• [What is expected] Give every line of the data again, unchanged, but with no pictures.

Collected data

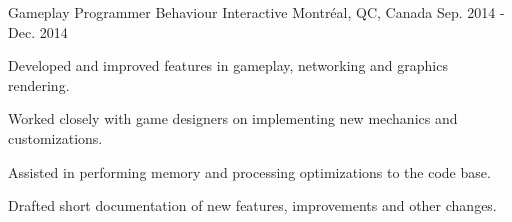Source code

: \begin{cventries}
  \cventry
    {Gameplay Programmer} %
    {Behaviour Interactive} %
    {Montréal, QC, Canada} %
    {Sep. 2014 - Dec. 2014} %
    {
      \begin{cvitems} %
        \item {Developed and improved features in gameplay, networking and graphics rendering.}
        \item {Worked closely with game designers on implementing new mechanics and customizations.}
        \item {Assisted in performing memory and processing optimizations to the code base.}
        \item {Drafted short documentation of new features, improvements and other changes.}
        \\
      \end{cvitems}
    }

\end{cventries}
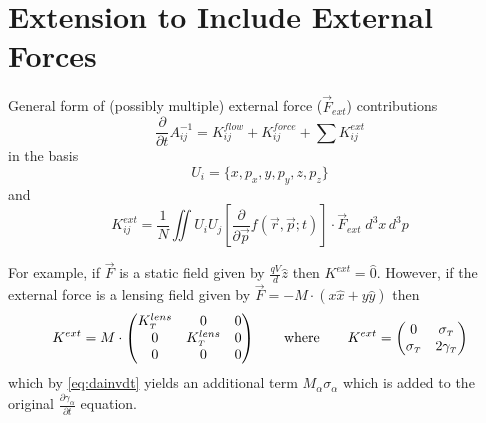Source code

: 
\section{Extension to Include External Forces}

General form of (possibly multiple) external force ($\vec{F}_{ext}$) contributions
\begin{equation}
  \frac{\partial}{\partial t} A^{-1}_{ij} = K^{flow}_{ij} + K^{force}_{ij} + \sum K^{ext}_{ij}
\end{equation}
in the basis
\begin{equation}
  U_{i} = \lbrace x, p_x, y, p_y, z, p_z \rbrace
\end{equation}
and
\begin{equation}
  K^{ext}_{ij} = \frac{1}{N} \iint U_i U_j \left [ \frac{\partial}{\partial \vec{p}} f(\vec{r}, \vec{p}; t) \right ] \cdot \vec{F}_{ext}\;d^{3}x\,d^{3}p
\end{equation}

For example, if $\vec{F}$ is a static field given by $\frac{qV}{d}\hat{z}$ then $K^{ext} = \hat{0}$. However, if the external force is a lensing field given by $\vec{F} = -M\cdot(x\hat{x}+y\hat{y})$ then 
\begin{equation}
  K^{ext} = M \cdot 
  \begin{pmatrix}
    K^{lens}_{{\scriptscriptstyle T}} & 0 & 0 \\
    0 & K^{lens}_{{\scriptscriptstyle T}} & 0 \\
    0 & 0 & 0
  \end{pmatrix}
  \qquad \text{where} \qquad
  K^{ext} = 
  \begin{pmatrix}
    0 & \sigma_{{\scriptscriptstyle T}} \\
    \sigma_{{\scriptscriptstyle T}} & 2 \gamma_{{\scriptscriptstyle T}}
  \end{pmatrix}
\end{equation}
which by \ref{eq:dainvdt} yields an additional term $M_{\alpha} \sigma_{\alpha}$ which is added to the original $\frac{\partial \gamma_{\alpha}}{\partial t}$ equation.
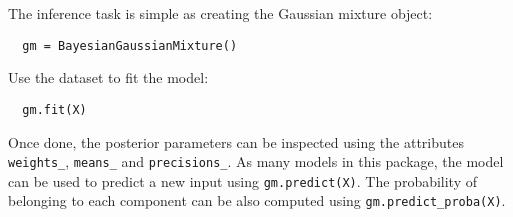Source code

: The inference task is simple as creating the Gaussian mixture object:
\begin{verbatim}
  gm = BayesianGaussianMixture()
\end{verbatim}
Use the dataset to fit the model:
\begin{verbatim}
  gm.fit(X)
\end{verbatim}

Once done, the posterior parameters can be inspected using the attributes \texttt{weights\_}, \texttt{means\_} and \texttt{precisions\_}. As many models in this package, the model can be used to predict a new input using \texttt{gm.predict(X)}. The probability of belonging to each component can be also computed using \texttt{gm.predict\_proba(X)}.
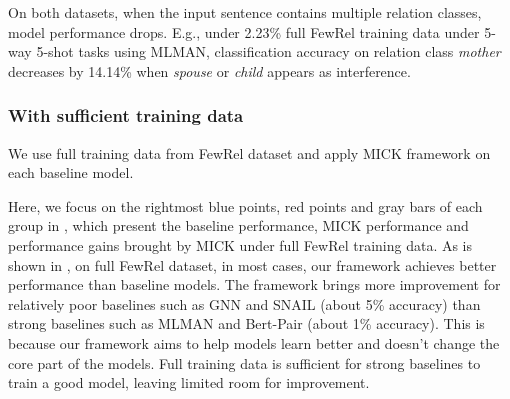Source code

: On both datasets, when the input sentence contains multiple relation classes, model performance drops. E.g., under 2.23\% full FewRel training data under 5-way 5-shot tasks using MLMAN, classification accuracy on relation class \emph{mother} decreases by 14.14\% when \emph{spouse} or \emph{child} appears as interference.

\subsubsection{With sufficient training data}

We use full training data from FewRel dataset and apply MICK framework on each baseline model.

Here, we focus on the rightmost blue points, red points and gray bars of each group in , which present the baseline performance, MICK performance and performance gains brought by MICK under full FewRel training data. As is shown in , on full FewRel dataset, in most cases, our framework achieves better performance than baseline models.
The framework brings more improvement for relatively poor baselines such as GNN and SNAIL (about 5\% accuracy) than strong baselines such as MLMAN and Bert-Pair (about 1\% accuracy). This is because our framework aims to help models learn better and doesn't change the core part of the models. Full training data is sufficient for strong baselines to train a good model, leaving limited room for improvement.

• [Result of this exercise]
Source code

: \begin{cventries}
  \cventry
    {Gameplay Programmer} %
    {Behaviour Interactive} %
    {Montréal, QC, Canada} %
    {Sep. 2014 - Dec. 2014} %
    {
      \begin{cvitems} %
        \item {Developed and improved features in gameplay, networking and graphics rendering.}
        \item {Worked closely with game designers on implementing new mechanics and customizations.}
        \item {Assisted in performing memory and processing optimizations to the code base.}
        \item {Drafted short documentation of new features, improvements and other changes.}
        \\
      \end{cvitems}
    }

\end{cventries}
Source code

: 
\section{Extension to Include External Forces}

General form of (possibly multiple) external force ($\vec{F}_{ext}$) contributions
\begin{equation}
  \frac{\partial}{\partial t} A^{-1}_{ij} = K^{flow}_{ij} + K^{force}_{ij} + \sum K^{ext}_{ij}
\end{equation}
in the basis
\begin{equation}
  U_{i} = \lbrace x, p_x, y, p_y, z, p_z \rbrace
\end{equation}
and
\begin{equation}
  K^{ext}_{ij} = \frac{1}{N} \iint U_i U_j \left [ \frac{\partial}{\partial \vec{p}} f(\vec{r}, \vec{p}; t) \right ] \cdot \vec{F}_{ext}\;d^{3}x\,d^{3}p
\end{equation}

For example, if $\vec{F}$ is a static field given by $\frac{qV}{d}\hat{z}$ then $K^{ext} = \hat{0}$. However, if the external force is a lensing field given by $\vec{F} = -M\cdot(x\hat{x}+y\hat{y})$ then 
\begin{equation}
  K^{ext} = M \cdot 
  \begin{pmatrix}
    K^{lens}_{{\scriptscriptstyle T}} & 0 & 0 \\
    0 & K^{lens}_{{\scriptscriptstyle T}} & 0 \\
    0 & 0 & 0
  \end{pmatrix}
  \qquad \text{where} \qquad
  K^{ext} = 
  \begin{pmatrix}
    0 & \sigma_{{\scriptscriptstyle T}} \\
    \sigma_{{\scriptscriptstyle T}} & 2 \gamma_{{\scriptscriptstyle T}}
  \end{pmatrix}
\end{equation}
which by \ref{eq:dainvdt} yields an additional term $M_{\alpha} \sigma_{\alpha}$ which is added to the original $\frac{\partial \gamma_{\alpha}}{\partial t}$ equation.
Source code

: The inference task is simple as creating the Gaussian mixture object:
\begin{verbatim}
  gm = BayesianGaussianMixture()
\end{verbatim}
Use the dataset to fit the model:
\begin{verbatim}
  gm.fit(X)
\end{verbatim}

Once done, the posterior parameters can be inspected using the attributes \texttt{weights\_}, \texttt{means\_} and \texttt{precisions\_}. As many models in this package, the model can be used to predict a new input using \texttt{gm.predict(X)}. The probability of belonging to each component can be also computed using \texttt{gm.predict\_proba(X)}.
Source code

: On both datasets, when the input sentence contains multiple relation classes, model performance drops. E.g., under 2.23\% full FewRel training data under 5-way 5-shot tasks using MLMAN, classification accuracy on relation class \emph{mother} decreases by 14.14\% when \emph{spouse} or \emph{child} appears as interference.

\subsubsection{With sufficient training data}

We use full training data from FewRel dataset and apply MICK framework on each baseline model.

Here, we focus on the rightmost blue points, red points and gray bars of each group in , which present the baseline performance, MICK performance and performance gains brought by MICK under full FewRel training data. As is shown in , on full FewRel dataset, in most cases, our framework achieves better performance than baseline models.
The framework brings more improvement for relatively poor baselines such as GNN and SNAIL (about 5\% accuracy) than strong baselines such as MLMAN and Bert-Pair (about 1\% accuracy). This is because our framework aims to help models learn better and doesn't change the core part of the models. Full training data is sufficient for strong baselines to train a good model, leaving limited room for improvement.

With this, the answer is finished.